- [ACTIVITY]:
Looking at the data that follows, count the lines containing the word "analysis" and write down only that count.

(Records from a data collection)
+---+

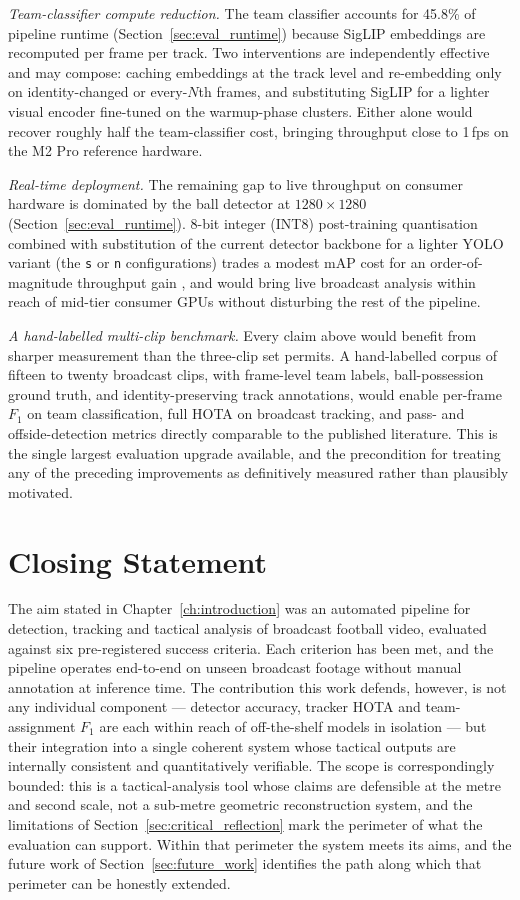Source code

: \textit{Team-classifier compute reduction.} The team classifier accounts for 45.8\%
of pipeline runtime (Section~\ref{sec:eval_runtime}) because SigLIP embeddings are
recomputed per frame per track. Two interventions are independently effective and
may compose: caching embeddings at the track level and re-embedding only on
identity-changed or every-$N$th frames, and substituting SigLIP for a lighter
visual encoder fine-tuned on the warmup-phase clusters. Either alone would recover
roughly half the team-classifier cost, bringing throughput close to 1\,fps on the
M2 Pro reference hardware.

\textit{Real-time deployment.} The remaining gap to live throughput on
consumer hardware is dominated by the ball detector at $1280\times1280$
(Section~\ref{sec:eval_runtime}). 8-bit integer (INT8) post-training quantisation combined with
substitution of the current detector backbone for a lighter YOLO variant (the
\texttt{s} or \texttt{n} configurations) trades a modest mAP cost for an order-of-magnitude throughput gain
, and would bring live broadcast analysis
within reach of mid-tier consumer GPUs without disturbing the rest of the pipeline.

\textit{A hand-labelled multi-clip benchmark.} Every claim above would benefit from
sharper measurement than the three-clip set permits. A hand-labelled corpus of
fifteen to twenty broadcast clips, with frame-level team labels,
ball-possession ground truth, and identity-preserving track annotations, would
enable per-frame $F_1$ on team classification, full HOTA on broadcast tracking,
and pass- and offside-detection metrics directly comparable to the published
literature. This is the single largest evaluation upgrade available, and the
precondition for treating any of the preceding improvements as definitively
measured rather than plausibly motivated.

\section{Closing Statement}
\label{sec:closing_statement}

The aim stated in Chapter~\ref{ch:introduction} was an automated pipeline for
detection, tracking and tactical analysis of broadcast football video, evaluated
against six pre-registered success criteria.
Each criterion has been met, and the pipeline operates end-to-end on unseen broadcast footage without
manual annotation at inference time. The contribution this work defends, however,
is not any individual component --- detector accuracy, tracker HOTA and
team-assignment $F_1$ are each within reach of off-the-shelf models in isolation
--- but their integration into a single coherent system whose tactical outputs are
internally consistent and quantitatively verifiable. The scope is correspondingly
bounded: this is a tactical-analysis tool whose claims are defensible at the metre and second
scale, not a sub-metre geometric reconstruction system, and the limitations of
Section~\ref{sec:critical_reflection} mark the perimeter of what the evaluation
can support. Within that perimeter the system meets its aims, and the future work
of Section~\ref{sec:future_work} identifies the path along which that perimeter
can be honestly extended.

+---+

- [ANSWER TO THE PROBLEM]:
3